[Rendered images with source text]
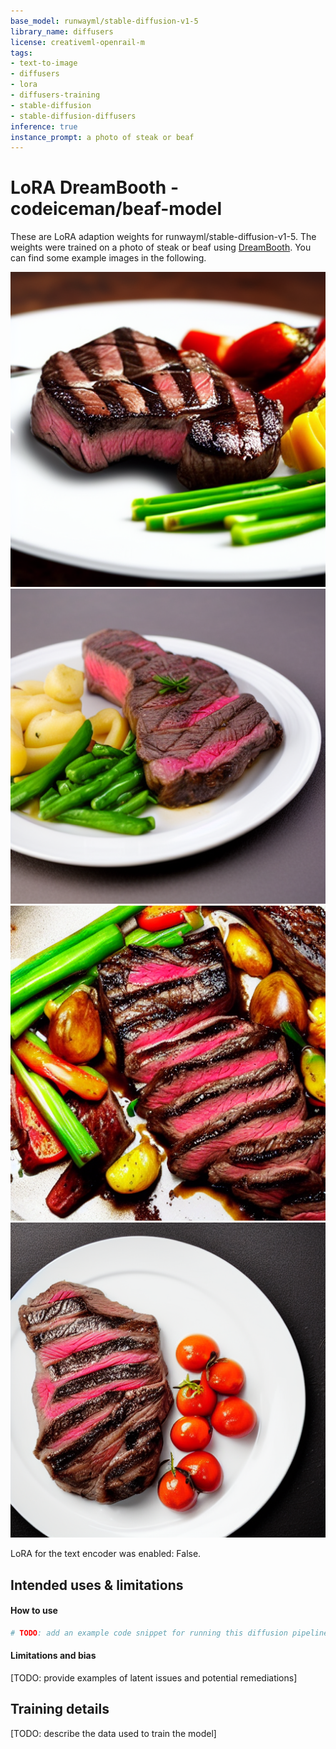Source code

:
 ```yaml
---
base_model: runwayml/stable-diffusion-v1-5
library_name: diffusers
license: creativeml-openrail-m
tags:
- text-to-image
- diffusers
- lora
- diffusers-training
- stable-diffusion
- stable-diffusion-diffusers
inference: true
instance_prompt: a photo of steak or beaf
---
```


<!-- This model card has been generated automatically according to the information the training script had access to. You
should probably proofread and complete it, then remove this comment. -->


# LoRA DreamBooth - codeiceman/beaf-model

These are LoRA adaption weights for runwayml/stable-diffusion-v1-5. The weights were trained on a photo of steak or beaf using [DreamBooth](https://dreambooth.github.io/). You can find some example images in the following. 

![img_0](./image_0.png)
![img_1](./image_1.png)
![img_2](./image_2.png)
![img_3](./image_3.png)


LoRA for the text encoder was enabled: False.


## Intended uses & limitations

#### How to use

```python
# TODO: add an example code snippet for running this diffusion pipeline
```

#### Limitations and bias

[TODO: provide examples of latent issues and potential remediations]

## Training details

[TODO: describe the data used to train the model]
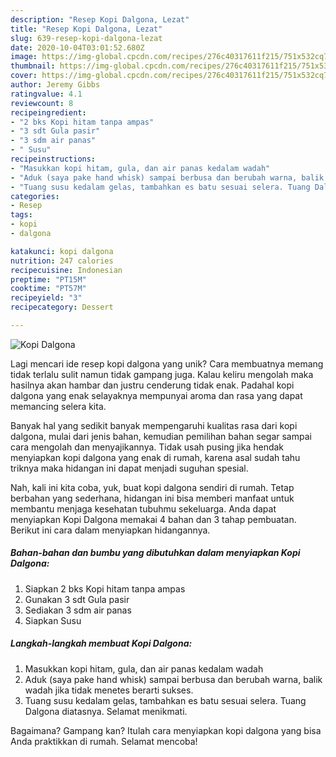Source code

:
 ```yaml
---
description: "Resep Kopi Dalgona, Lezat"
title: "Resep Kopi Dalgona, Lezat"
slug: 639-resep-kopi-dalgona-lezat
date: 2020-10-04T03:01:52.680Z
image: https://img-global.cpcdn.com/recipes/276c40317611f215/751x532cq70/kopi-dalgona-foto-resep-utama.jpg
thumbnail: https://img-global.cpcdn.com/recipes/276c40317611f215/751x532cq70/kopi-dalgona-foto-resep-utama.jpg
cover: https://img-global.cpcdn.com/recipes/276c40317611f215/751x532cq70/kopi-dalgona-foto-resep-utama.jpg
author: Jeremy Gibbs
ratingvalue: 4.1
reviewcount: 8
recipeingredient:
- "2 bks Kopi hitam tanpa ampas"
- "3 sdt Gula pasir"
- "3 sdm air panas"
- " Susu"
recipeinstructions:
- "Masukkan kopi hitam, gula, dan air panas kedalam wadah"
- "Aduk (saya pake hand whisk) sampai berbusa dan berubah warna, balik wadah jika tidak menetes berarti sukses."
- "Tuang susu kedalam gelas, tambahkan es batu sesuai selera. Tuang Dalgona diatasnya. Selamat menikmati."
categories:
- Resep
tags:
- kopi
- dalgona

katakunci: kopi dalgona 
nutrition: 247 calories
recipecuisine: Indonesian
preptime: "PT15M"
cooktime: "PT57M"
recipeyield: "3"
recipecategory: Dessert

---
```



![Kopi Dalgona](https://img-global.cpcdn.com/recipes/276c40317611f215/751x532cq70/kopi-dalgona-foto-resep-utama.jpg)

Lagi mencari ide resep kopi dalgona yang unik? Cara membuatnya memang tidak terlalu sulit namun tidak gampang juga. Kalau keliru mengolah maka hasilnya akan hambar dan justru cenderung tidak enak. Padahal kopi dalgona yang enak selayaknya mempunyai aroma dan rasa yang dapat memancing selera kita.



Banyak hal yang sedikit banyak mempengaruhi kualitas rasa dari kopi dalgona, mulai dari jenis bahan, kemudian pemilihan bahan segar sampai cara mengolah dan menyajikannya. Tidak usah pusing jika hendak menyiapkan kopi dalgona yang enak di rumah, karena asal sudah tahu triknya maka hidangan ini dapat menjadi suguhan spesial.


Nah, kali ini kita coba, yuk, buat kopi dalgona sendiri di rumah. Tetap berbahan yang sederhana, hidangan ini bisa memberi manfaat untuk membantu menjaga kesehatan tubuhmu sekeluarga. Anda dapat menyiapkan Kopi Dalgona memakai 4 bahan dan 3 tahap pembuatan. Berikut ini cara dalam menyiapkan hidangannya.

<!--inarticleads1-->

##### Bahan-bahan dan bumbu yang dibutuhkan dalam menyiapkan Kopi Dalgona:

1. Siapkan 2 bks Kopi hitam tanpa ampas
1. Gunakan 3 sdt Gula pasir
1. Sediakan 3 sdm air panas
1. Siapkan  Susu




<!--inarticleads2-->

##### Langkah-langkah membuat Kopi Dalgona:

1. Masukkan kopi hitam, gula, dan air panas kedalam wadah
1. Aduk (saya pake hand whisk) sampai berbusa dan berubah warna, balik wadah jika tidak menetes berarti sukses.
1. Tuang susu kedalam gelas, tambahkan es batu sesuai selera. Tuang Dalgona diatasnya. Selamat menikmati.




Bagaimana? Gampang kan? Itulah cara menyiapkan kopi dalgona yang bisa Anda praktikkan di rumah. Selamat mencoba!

__WHAT THE EXERCISE ASKS__
Your reply should hold every line from the data that contains "warna", copied in full.

__RESULT FOR THIS TASK__
- "Aduk (saya pake hand whisk) sampai berbusa dan berubah warna, balik wadah jika tidak menetes berarti sukses."
1. Aduk (saya pake hand whisk) sampai berbusa dan berubah warna, balik wadah jika tidak menetes berarti sukses.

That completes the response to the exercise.